28, 30 luglio 3 agosto
Testo di Francesco Peluso
La macchina organizzativa dell'Ispani Jazz Festival ha rivelato, in questa
settima edizione 2009, una concreta ed encomiabile
evoluzione che, tanto nella coraggiosa, quanto interessante svolta internazionale,
ha riscosso un palpabile gradimento dei numerosi appassionati accorsi.
La direzione artistica, affidata per il terzo anno al maestro
Gerardo Di
Lella, ha visto alternarsi sul palco della rassegna cilentana un
cast di fuoriclasse di indubbio valore mondiale, che hanno dato vita a tre serate
di coinvolgente "Musica Jazz".
Anche la consolidata ripartizione degli eventi sul territorio della piccola,
ma suggestiva località campana, non ha determinato una caduta d'interesse da parte
del pubblico, bensì ha permesso il perpetuarsi di una consolidata formula, in cui
il carattere itinerante dona un valore aggiunto ad una manifestazione, già di per
sé accattivante.
Bob Mintzer Quartet
Bob Mintzer (foto di Carmen Fornaro)
La serata di martedì 28 luglio ha visto sul palco
di Capitello, caratteristico paesino che si affaccia sul Mar Tirreno, un Quartet
di chiara matrice statunitense, capitanato dal tenor sassofonista Bob Mintzer.
Il famosissimo bandleader, dalla raffinata e poderosa voce strumentale e co-leader
degli inossidabili Yellowjackets, ha confermato tutte quelle doti di virtuoso, che
lo hanno reso celebre nel panorama jazzistico planetario.

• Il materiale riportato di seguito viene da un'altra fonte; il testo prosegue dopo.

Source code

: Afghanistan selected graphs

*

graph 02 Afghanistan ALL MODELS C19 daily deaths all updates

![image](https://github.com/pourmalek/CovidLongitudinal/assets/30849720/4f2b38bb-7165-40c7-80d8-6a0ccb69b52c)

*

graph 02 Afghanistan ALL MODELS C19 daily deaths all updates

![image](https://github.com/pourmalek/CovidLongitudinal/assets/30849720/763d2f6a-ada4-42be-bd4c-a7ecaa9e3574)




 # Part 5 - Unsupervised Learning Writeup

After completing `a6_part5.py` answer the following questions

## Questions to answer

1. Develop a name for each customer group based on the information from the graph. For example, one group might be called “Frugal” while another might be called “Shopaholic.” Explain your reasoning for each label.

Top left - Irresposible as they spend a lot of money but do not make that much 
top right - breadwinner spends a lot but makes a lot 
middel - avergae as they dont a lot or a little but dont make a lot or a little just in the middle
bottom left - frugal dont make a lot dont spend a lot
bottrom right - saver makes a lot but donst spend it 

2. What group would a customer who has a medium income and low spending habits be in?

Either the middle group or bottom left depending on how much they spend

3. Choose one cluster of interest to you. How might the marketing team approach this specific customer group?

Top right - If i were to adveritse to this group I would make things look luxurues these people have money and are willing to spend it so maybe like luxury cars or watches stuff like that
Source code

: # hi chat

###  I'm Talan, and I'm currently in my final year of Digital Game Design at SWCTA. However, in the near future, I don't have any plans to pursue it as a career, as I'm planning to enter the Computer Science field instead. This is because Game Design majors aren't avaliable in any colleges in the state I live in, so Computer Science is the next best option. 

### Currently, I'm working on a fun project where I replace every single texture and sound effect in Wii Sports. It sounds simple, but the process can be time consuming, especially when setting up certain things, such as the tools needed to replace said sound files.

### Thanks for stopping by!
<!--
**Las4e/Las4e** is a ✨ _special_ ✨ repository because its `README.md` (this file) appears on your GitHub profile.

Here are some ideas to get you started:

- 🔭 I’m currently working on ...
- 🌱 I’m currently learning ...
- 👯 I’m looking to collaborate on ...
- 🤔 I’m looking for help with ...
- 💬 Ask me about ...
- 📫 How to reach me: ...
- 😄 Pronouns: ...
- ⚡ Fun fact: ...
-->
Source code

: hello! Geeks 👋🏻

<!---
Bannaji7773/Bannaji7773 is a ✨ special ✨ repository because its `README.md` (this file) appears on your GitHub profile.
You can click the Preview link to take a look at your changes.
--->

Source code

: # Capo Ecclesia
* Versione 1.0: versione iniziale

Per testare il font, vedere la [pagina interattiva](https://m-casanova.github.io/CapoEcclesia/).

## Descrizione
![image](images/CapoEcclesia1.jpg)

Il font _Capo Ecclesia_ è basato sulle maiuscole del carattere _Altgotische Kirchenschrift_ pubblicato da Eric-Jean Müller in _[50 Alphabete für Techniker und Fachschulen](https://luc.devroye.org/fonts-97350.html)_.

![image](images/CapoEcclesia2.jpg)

Il quartetto, composto
da altrettanti musicisti di pari spessore, ha assecondato Mintzer in un garbato
fluire di ambientazioni dalla connotazione variegata: da un composto mainstream
ad un più corposo e dinamico impressionismo, da alcune rugosità hard-bop alla suadenza
delle ballads, la formazione si è mossa con una misurata coerenza estetica.
La sezione ritmica, sostenuta dallo scolpito groove di Joe Anderson ed il
riservato ed elegante drummin' di John Riley, ha sorretto la frontline tenor
sax-pianoforte con giustezza timbrica, senza mai debordare, eccedere, occupare la
scena. Tuttavia, ha offerto, quando chiamata in causa, una sequenza di performances
solistiche di notevole efficacia. La coppia Bob Mintzer – Phil Markowitz
ha, dal suo canto, ravvivato la calda serata estiva con un dualismo tanto affiatato,
quanto denso di contrappunti solistici: ad un'inconsueta sobrietà stilistica del
sassofonista, si è contrapposta una ricercata astrattezza espressiva ed una forte
dinamica tecnico-timbrica del pianista.
Partendo da una linearità armonica di base, Markowitz è apparso più incline
alle digressioni estetiche del leader che, a sua volta, è sembrato un tantino più
ancorato alla melodia di fondo. Ne è scaturito un confronto serrato che ha prodotto
momenti di indubbia classe, sottolineati da scroscianti applausi. Certo, chi sperava
di ascoltare le robuste escursioni dinamiche appartenenti alla storica fusion-band
del sassofonista è restato disorientato, in quanto Bob Mintzer ha modellato
la propria voce strumentale ed il relativo lessico ad una formazione tipicamente
acustica. Tutto ciò, però, non gli ha impedito di inserire nelle sette scritture
proposte, due perle appartenenti alla trentennale esperienza con gli Yellowjackets.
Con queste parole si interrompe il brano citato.